- [WHAT YOU HAVE TO DO] Among the lines below, tally those holding the string "valid" and give the total only.

- [INFORMATION]
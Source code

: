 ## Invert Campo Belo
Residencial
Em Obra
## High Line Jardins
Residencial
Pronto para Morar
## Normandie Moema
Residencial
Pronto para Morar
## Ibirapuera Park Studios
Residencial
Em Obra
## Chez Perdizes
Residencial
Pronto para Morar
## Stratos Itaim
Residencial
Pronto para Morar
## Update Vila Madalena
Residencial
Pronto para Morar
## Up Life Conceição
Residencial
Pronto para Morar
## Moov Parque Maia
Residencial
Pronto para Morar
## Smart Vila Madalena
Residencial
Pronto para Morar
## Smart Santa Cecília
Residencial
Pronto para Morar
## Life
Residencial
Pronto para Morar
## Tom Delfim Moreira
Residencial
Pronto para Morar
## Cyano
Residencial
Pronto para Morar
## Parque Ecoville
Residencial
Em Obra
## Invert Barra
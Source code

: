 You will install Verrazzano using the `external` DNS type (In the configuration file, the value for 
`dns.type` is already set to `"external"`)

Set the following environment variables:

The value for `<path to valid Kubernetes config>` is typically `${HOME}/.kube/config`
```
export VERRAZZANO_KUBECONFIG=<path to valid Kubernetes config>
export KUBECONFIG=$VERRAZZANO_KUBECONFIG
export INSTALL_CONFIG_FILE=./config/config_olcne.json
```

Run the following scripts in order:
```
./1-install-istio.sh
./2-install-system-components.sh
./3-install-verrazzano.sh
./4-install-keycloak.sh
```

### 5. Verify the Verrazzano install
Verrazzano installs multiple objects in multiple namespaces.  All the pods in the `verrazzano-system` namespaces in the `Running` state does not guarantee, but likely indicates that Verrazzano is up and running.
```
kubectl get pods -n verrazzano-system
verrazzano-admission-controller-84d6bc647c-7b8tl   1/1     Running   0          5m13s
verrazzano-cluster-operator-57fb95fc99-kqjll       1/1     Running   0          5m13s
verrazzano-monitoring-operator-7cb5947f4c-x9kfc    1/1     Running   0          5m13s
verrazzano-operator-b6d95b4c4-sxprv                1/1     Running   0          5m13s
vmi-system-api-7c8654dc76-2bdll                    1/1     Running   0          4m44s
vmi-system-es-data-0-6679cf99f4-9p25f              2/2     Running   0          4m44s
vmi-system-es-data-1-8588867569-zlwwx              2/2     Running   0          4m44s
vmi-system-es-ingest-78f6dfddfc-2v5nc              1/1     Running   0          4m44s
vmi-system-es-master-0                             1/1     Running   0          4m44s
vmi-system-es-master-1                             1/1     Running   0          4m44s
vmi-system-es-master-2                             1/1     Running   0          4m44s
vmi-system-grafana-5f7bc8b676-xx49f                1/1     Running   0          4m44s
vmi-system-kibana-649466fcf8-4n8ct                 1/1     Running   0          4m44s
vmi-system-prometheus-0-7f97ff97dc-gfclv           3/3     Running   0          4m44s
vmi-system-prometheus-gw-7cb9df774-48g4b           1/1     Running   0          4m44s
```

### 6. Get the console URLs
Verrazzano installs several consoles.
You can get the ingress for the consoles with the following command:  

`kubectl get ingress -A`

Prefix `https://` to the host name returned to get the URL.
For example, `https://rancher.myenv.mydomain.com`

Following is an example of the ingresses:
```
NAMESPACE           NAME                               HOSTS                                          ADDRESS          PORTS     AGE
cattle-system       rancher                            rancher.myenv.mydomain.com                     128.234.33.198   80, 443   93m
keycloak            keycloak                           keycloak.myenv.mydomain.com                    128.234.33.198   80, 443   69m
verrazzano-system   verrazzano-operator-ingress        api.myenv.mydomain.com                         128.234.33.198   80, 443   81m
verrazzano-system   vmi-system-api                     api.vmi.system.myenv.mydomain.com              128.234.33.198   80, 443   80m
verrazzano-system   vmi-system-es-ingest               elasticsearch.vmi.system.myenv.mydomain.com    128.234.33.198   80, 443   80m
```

- [COMPLETED TASK] 2